Landscapes of the Mind: Metaphor, Archetype, and Symbol: 1971-2012
October 5, 2012 through January 10, 2013
YWCA Women’s Art Gallery
By Jonathan Kamholtz
In Jane Alden Stevens’s “Windbreak Netting,” a mesh curtain hangs between us and the apples growing on a tree in Aomori Prefecture, Japan. The curtain protects the apples, but also serves to keep us at a distance, like a theater scrim. It also serves to remind us that in Stevens’s work, we see and experience nature through a filter of human intention and intervention. Stevens wants us to understand that Japanese apple-growing is labor intensive, and though she does not really ask us to get to know the laborers who appear, if at all, as blurred, partly-visible figures, their work is to be seen everywhere. Each developing apple is covered with a red bag which is covered with a second silver bag. The best fruits are stenciled in red before they are picked. The harvest is repeatedly culled, making it clear that what a Japanese consumer has a chance to purchase as an apple represents a series of human judgments about what the best apple might look like, and, indeed, what an apple is.

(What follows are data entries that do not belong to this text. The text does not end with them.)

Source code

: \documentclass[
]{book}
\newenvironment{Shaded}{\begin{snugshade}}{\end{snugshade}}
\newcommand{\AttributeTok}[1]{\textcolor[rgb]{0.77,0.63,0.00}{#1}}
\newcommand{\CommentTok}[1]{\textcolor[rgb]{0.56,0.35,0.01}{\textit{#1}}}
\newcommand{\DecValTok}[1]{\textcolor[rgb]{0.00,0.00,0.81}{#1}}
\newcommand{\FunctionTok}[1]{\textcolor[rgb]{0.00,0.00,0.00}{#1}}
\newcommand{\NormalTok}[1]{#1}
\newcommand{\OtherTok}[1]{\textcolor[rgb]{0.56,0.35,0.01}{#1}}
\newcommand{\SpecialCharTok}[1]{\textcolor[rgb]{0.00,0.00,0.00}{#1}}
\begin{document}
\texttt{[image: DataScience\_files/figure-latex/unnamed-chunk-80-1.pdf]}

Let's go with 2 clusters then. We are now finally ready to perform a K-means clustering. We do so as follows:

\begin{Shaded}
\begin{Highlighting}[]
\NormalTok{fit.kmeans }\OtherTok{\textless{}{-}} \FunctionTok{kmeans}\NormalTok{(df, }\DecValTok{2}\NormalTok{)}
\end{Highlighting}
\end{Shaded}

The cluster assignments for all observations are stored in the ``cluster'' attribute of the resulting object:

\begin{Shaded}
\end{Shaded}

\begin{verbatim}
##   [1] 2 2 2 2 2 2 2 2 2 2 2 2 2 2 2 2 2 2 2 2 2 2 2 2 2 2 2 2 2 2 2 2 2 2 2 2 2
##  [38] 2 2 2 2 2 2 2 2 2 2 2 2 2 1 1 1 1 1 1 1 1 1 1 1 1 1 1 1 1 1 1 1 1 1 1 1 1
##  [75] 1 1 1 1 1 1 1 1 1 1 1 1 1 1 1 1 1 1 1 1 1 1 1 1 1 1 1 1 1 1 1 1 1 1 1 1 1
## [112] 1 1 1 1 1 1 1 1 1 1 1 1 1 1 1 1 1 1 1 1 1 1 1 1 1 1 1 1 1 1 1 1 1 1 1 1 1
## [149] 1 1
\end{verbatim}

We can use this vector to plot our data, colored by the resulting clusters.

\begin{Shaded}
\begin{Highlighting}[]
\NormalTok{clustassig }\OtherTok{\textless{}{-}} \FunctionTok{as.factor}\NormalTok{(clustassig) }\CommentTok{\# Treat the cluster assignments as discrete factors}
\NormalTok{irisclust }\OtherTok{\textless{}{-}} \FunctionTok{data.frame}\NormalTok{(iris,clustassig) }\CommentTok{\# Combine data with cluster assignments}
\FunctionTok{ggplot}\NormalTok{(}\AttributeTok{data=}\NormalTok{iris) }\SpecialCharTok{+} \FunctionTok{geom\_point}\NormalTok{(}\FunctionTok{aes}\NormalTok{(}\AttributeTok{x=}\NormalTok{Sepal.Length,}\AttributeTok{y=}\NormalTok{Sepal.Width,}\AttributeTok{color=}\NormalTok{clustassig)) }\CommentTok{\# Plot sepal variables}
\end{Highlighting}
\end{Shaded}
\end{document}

In “Red Inner Bag #1,” the bags hang from the fruits like bright red stylized flowers. In “Ripening,” the growing apples are bursting through the red bags, the silver outer bags having fallen away around them and scattered on the ground like autumn leaves. (In other pictures, those bags will be burned.) The fruit is starting to blush red, though they may never become quite so bright and saturated as the bags. Stevens’s work belongs to the tradition that notes that the nature we experience is not carefree, but a world in which humans have worked; in return, nature gives to the human world a capacity to become like nature itself, as the apples allow their growers to make these richly red flowers. In “Bagged Apple #1,” an apple is tucked inside its envelope-shaped bag. Backlit and almost a ghostly presence, the apple is small but growing, confined by the bag but of uncertain shape and size, an image that could be part of an ultrasound examination or a frame from Alien. It is a reminder that we are dealing with sex and birth, powerful forces indeed.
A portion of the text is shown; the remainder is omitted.